## What the task requires
Filter the entries for the word "Icons". Copy each line in which it occurs.
* * *
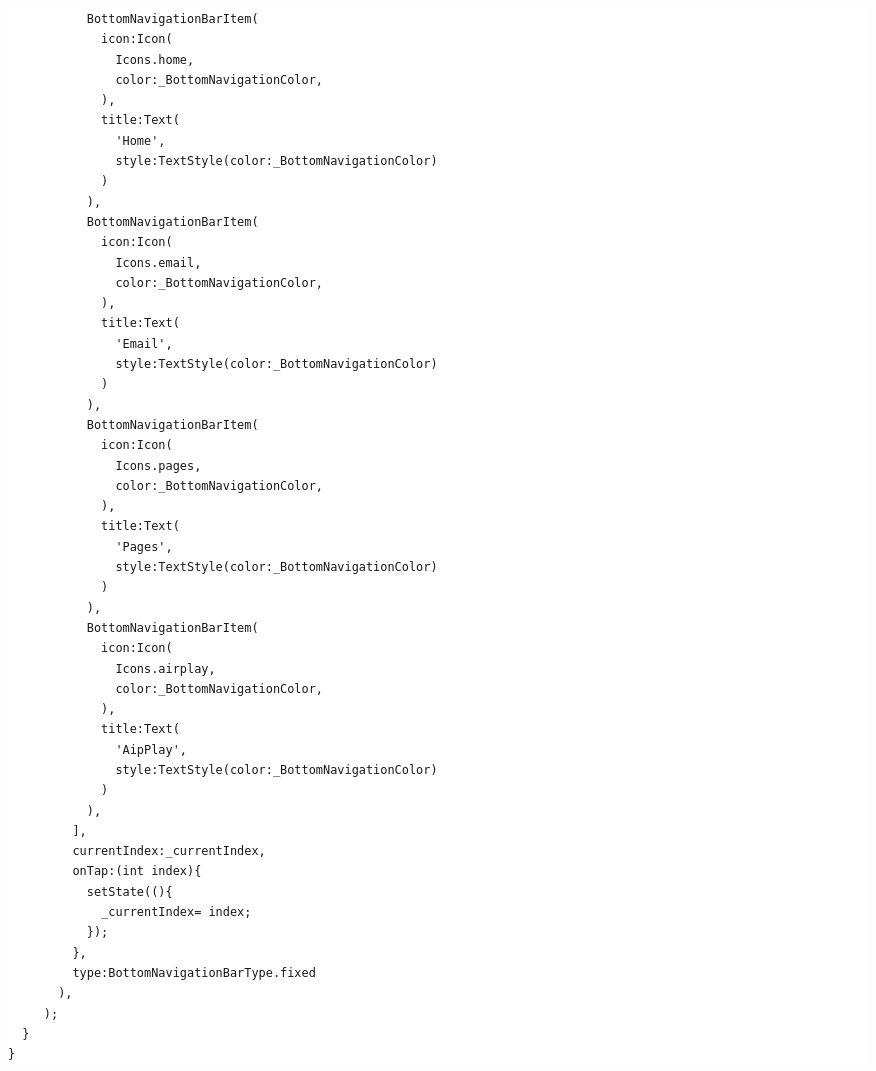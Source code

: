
```
           BottomNavigationBarItem(
             icon:Icon(
               Icons.home,
               color:_BottomNavigationColor,
             ),
             title:Text(
               'Home',
               style:TextStyle(color:_BottomNavigationColor)
             )
           ),
           BottomNavigationBarItem(
             icon:Icon(
               Icons.email,
               color:_BottomNavigationColor,
             ),
             title:Text(
               'Email',
               style:TextStyle(color:_BottomNavigationColor)
             )
           ),
           BottomNavigationBarItem(
             icon:Icon(
               Icons.pages,
               color:_BottomNavigationColor,
             ),
             title:Text(
               'Pages',
               style:TextStyle(color:_BottomNavigationColor)
             )
           ),
           BottomNavigationBarItem(
             icon:Icon(
               Icons.airplay,
               color:_BottomNavigationColor,
             ),
             title:Text(
               'AipPlay',
               style:TextStyle(color:_BottomNavigationColor)
             )
           ),
         ],
         currentIndex:_currentIndex,
         onTap:(int index){
           setState((){
             _currentIndex= index;
           });
         },
         type:BottomNavigationBarType.fixed
       ),
     );
  }
}
```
* * *
## Output
               Icons.home,
               Icons.email,
               Icons.pages,
               Icons.airplay,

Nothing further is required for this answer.